**INPUT RECORDS**:
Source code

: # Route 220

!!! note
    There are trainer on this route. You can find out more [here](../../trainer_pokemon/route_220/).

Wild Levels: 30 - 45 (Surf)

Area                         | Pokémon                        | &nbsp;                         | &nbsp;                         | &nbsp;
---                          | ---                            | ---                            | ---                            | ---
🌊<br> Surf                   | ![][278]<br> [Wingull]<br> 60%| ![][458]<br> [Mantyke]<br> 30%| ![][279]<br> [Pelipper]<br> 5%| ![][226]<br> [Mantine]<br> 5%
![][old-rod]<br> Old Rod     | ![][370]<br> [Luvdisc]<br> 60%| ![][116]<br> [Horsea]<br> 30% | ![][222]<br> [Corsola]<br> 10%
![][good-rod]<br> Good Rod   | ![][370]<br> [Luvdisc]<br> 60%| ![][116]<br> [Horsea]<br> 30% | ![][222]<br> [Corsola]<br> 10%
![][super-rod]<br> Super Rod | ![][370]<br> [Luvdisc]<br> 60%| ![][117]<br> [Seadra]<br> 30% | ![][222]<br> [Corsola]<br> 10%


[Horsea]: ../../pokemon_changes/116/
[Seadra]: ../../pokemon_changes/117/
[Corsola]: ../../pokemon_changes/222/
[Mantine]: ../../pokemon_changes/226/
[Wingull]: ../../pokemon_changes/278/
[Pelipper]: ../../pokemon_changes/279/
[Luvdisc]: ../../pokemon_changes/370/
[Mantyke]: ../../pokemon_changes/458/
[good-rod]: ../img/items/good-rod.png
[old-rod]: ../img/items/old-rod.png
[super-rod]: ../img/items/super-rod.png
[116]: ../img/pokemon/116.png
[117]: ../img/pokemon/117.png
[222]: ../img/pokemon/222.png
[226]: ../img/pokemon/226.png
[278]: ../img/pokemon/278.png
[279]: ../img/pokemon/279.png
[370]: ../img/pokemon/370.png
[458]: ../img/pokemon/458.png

**THE PROBLEM**:
Give back the entries exactly, so that each line matches the original.

**SOLUTION FOR THIS EXERCISE**:
Source code

: # Route 220

!!! note
    There are trainer on this route. You can find out more [here](../../trainer_pokemon/route_220/).

Wild Levels: 30 - 45 (Surf)

Area                         | Pokémon                        | &nbsp;                         | &nbsp;                         | &nbsp;
---                          | ---                            | ---                            | ---                            | ---
🌊<br> Surf                   | ![][278]<br> [Wingull]<br> 60%| ![][458]<br> [Mantyke]<br> 30%| ![][279]<br> [Pelipper]<br> 5%| ![][226]<br> [Mantine]<br> 5%
![][old-rod]<br> Old Rod     | ![][370]<br> [Luvdisc]<br> 60%| ![][116]<br> [Horsea]<br> 30% | ![][222]<br> [Corsola]<br> 10%
![][good-rod]<br> Good Rod   | ![][370]<br> [Luvdisc]<br> 60%| ![][116]<br> [Horsea]<br> 30% | ![][222]<br> [Corsola]<br> 10%
![][super-rod]<br> Super Rod | ![][370]<br> [Luvdisc]<br> 60%| ![][117]<br> [Seadra]<br> 30% | ![][222]<br> [Corsola]<br> 10%


[Horsea]: ../../pokemon_changes/116/
[Seadra]: ../../pokemon_changes/117/
[Corsola]: ../../pokemon_changes/222/
[Mantine]: ../../pokemon_changes/226/
[Wingull]: ../../pokemon_changes/278/
[Pelipper]: ../../pokemon_changes/279/
[Luvdisc]: ../../pokemon_changes/370/
[Mantyke]: ../../pokemon_changes/458/
[good-rod]: ../img/items/good-rod.png
[old-rod]: ../img/items/old-rod.png
[super-rod]: ../img/items/super-rod.png
[116]: ../img/pokemon/116.png
[117]: ../img/pokemon/117.png
[222]: ../img/pokemon/222.png
[226]: ../img/pokemon/226.png
[278]: ../img/pokemon/278.png
[279]: ../img/pokemon/279.png
[370]: ../img/pokemon/370.png
[458]: ../img/pokemon/458.png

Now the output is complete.